◆ TASK OBJECTIVE ◆
Lines that contain "Visualizations" are to be copied from the material, every one of them.

◆ INPUT RECORDS ◆

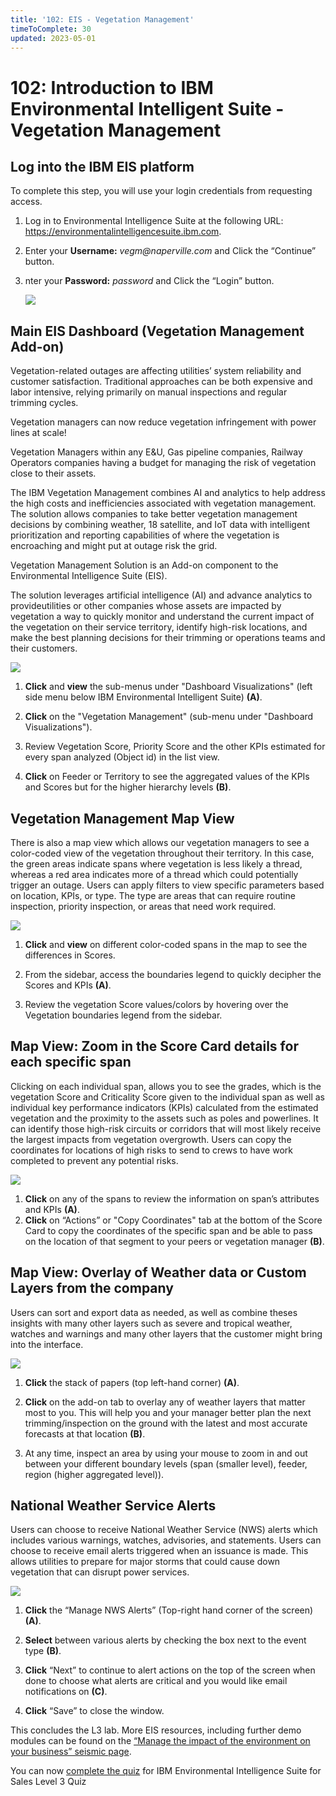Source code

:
 ```yaml
---
title: '102: EIS - Vegetation Management'
timeToComplete: 30
updated: 2023-05-01
---
```


# 102: Introduction to IBM Environmental Intelligent Suite - Vegetation Management

<QuizAlert text='Heads Up! Quiz material will be flagged like this!' />

## Log into the IBM EIS platform

To complete this step, you will use your login credentials from requesting access.

1. Log in to Environmental Intelligence Suite at the following URL: https://environmentalintelligencesuite.ibm.com.

2. Enter your **Username:** _vegm@naperville.com_ and Click the “Continue” button.

3. nter your **Password:** _password_ and Click the “Login” button.

   ![](./images/101/login.png)

## Main EIS Dashboard (Vegetation Management Add-on)

Vegetation-related outages are affecting utilities’ system reliability and customer satisfaction. Traditional approaches can be both expensive and labor intensive, relying primarily on manual inspections and regular trimming cycles.

Vegetation managers can now reduce vegetation infringement with power lines at scale!

Vegetation Managers within any E&U, Gas pipeline companies, Railway Operators companies having a budget for managing the risk of vegetation close to their assets.

The IBM Vegetation Management combines AI and analytics to help address the high costs and inefficiencies associated with vegetation management. The solution allows companies to take better vegetation management decisions by combining weather, 18 satellite, and IoT data with intelligent prioritization and reporting capabilities of where the vegetation is encroaching and might put at outage risk the grid.


Vegetation Management Solution is an Add-on component to the Environmental Intelligence Suite (EIS). 

The solution leverages artificial intelligence (AI) and advance analytics to provideutilities or other companies whose assets are impacted by vegetation a way to quickly monitor and understand the current impact of the vegetation on their service territory, identify high-risk locations, and make the best planning decisions for their trimming or operations teams and their customers.

<QuizAlert text="Quiz material: pay attention to options available"/>

   ![](./images/101/veg-summary.png)

1. **Click** and **view** the sub-menus under "Dashboard Visualizations" (left side menu below IBM Environmental Intelligent Suite) **(A)**.

2. **Click** on the "Vegetation Management" (sub-menu under "Dashboard Visualizations").

3. Review Vegetation Score, Priority Score and the other KPIs estimated for every span analyzed (Object id) in the list view. 

4. **Click** on Feeder or Territory to see the aggregated values of the KPIs and Scores but for the higher hierarchy levels **(B)**.


## Vegetation Management Map View

There is also a map view which allows our vegetation managers to see a color-coded view of the vegetation throughout their territory. In this case, the green areas indicate spans where vegetation is less likely a thread, whereas a red area indicates more of a thread which could potentially trigger an outage. Users can apply filters to view specific parameters based on location, KPIs, or type. The type are areas that can require routine inspection, priority inspection, or areas that need work required.

![](./images/101/veg-map.png)

1. **Click** and **view** on different color-coded spans in the map to see the differences in Scores.

2. From the sidebar, access the boundaries legend to quickly decipher the Scores and KPIs **(A)**.

3. Review the vegetation Score values/colors by hovering over the Vegetation boundaries legend from the sidebar.



## Map View: Zoom in the Score Card details for each specific span

Clicking on each individual span, allows you to see the grades, which is the vegetation Score and Criticality Score given to the individual span as well as individual key performance indicators (KPIs) calculated from the estimated vegetation and the proximity to the assets such as poles and powerlines. It can identify those high-risk circuits or corridors that will most likely receive the largest impacts from vegetation overgrowth. Users can copy the coordinates for locations of high risks to send to crews to have work completed to prevent any potential risks.


![](./images/101/veg-mapview.png)


1. **Click** on any of the spans to review the information on span’s attributes and KPIs **(A)**. 
2. **Click** on “Actions” or "Copy Coordinates" tab at the bottom of the Score Card to copy the coordinates of the specific span and be able to pass on the location of that segment to your peers or vegetation manager **(B)**.
   
## Map View: Overlay of Weather data or Custom Layers from the company

Users can sort and export data as needed, as well as combine theses insights with many other layers such as severe and tropical weather, watches and warnings and many other layers that the customer might bring into the interface.  

![](./images/101/veg-mapviewoverlay.png)

1. **Click** the stack of papers (top left-hand corner) **(A)**.

2. **Click** on the add-on tab to overlay any of weather layers that matter most to you. This will help you and your manager better plan the next trimming/inspection on the ground with the latest and most accurate forecasts at that location **(B)**. 

3. At any time, inspect an area by using your mouse to zoom in and out between your different boundary levels (span (smaller level), feeder, region (higher aggregated level)).

## National Weather Service Alerts

Users can choose to receive National Weather Service (NWS) alerts which includes various warnings, watches, advisories, and statements. Users can choose to receive email alerts triggered when an issuance is made. This allows utilities to prepare for major storms that could cause down vegetation that can disrupt power services.

<QuizAlert text="Quiz material: pay attention to all events and severity"/>

![](./images/101/veg-alert.png)

1. **Click** the “Manage NWS Alerts” (Top-right hand corner of the screen) **(A)**.

2. **Select** between various alerts by checking the box next to the event type **(B)**. 

3. **Click** “Next” to continue to alert actions on the top of the screen when done to choose what alerts are critical and you would like email notifications on **(C)**.

4. **Click** “Save” to close the window.


This concludes the L3 lab. More EIS resources, including further demo modules can be found on the [“Manage the impact of the environment on your business” seismic page](https://ibm.seismic.com/Link/Content/DCQMFdmRcMDTqG9Q9733FW94Fc4V).

You can now [complete the quiz](https://learn.ibm.com/course/view.php?id=12079) for IBM Environmental Intelligence Suite for Sales Level 3 Quiz
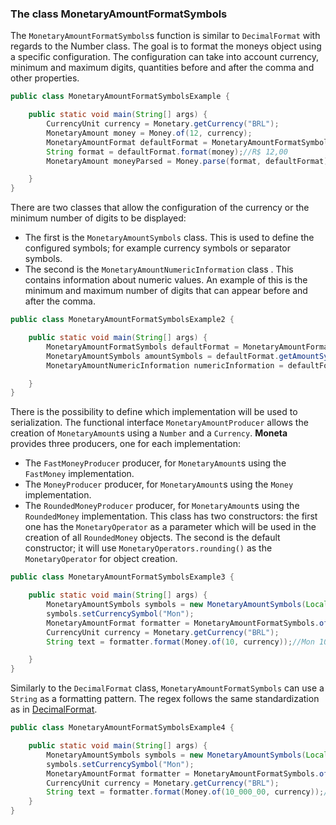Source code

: ### The class MonetaryAmountFormatSymbols

The `MonetaryAmountFormatSymbols`s function is similar to `DecimalFormat` with regards to the Number class. The goal is to format the moneys object using a specific configuration. The configuration can take into account currency, minimum and maximum digits, quantities before and after the comma and other properties.

```java
public class MonetaryAmountFormatSymbolsExample {

    public static void main(String[] args) {
        CurrencyUnit currency = Monetary.getCurrency("BRL");
        MonetaryAmount money = Money.of(12, currency);
        MonetaryAmountFormat defaultFormat = MonetaryAmountFormatSymbols.getdefaultFormat();
        String format = defaultFormat.format(money);//R$ 12,00
        MonetaryAmount moneyParsed = Money.parse(format, defaultFormat);//or using defaultFormat.parse(format);

    }
}
```


There are two classes that allow the configuration of the currency or the minimum number of digits to be displayed:

* The first is the `MonetaryAmountSymbols` class. This is used to define the configured symbols; for example currency 
symbols or separator symbols.
* The second is the `MonetaryAmountNumericInformation` class . This contains information about numeric values. An example of this is the minimum and maximum number of digits that can appear before and after the comma.

```java
public class MonetaryAmountFormatSymbolsExample2 {

    public static void main(String[] args) {
        MonetaryAmountFormatSymbols defaultFormat = MonetaryAmountFormatSymbols.getdefaultFormat();
        MonetaryAmountSymbols amountSymbols = defaultFormat.getAmountSymbols();
        MonetaryAmountNumericInformation numericInformation = defaultFormat.getNumericInformation();

    }
}
```

There is the possibility to define which implementation will be used to serialization. The functional interface `MonetaryAmountProducer` allows the creation of `MonetaryAmount`s using a `Number` and a `Currency`. **Moneta** provides three producers, one for each implementation:


* The `FastMoneyProducer` producer, for `MonetaryAmount`s using the `FastMoney` implementation.
* The `MoneyProducer` producer, for `MonetaryAmount`s using the `Money` implementation.
* The `RoundedMoneyProducer` producer, for `MonetaryAmount`s using the `RoundedMoney` implementation. This class has two constructors: the first one has the `MonetaryOperator` as a parameter which will be used in the creation of all `RoundedMoney` objects. The second is the default constructor; it will use `MonetaryOperators.rounding()` as the `MonetaryOperator` for object creation.



```java
public class MonetaryAmountFormatSymbolsExample3 {

    public static void main(String[] args) {
        MonetaryAmountSymbols symbols = new MonetaryAmountSymbols(Locale.US);// new MonetaryAmountSymbols();
        symbols.setCurrencySymbol("Mon");
        MonetaryAmountFormat formatter = MonetaryAmountFormatSymbols.of(symbols, new MoneyProducer());
        CurrencyUnit currency = Monetary.getCurrency("BRL");
        String text = formatter.format(Money.of(10, currency));//Mon 10.00

    }
}
```

Similarly to the `DecimalFormat` class, `MonetaryAmountFormatSymbols` can use a `String` as a formatting pattern. The regex follows the same standardization as in [DecimalFormat](http://docs.oracle.com/javase/7/docs/api/java/text/DecimalFormat.html).

```java
public class MonetaryAmountFormatSymbolsExample4 {

    public static void main(String[] args) {
        MonetaryAmountSymbols symbols = new MonetaryAmountSymbols(Locale.US);// new MonetaryAmountSymbols();
        symbols.setCurrencySymbol("Mon");
        MonetaryAmountFormat formatter = MonetaryAmountFormatSymbols.of("¤ ###,###.00", symbols, new MoneyProducer());
        CurrencyUnit currency = Monetary.getCurrency("BRL");
        String text = formatter.format(Money.of(10_000_00, currency));//Mon 1,000,000.00
    }
}
```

◆ EXPECTED OUTPUT ◆
1. **Click** and **view** the sub-menus under "Dashboard Visualizations" (left side menu below IBM Environmental Intelligent Suite) **(A)**.
2. **Click** on the "Vegetation Management" (sub-menu under "Dashboard Visualizations").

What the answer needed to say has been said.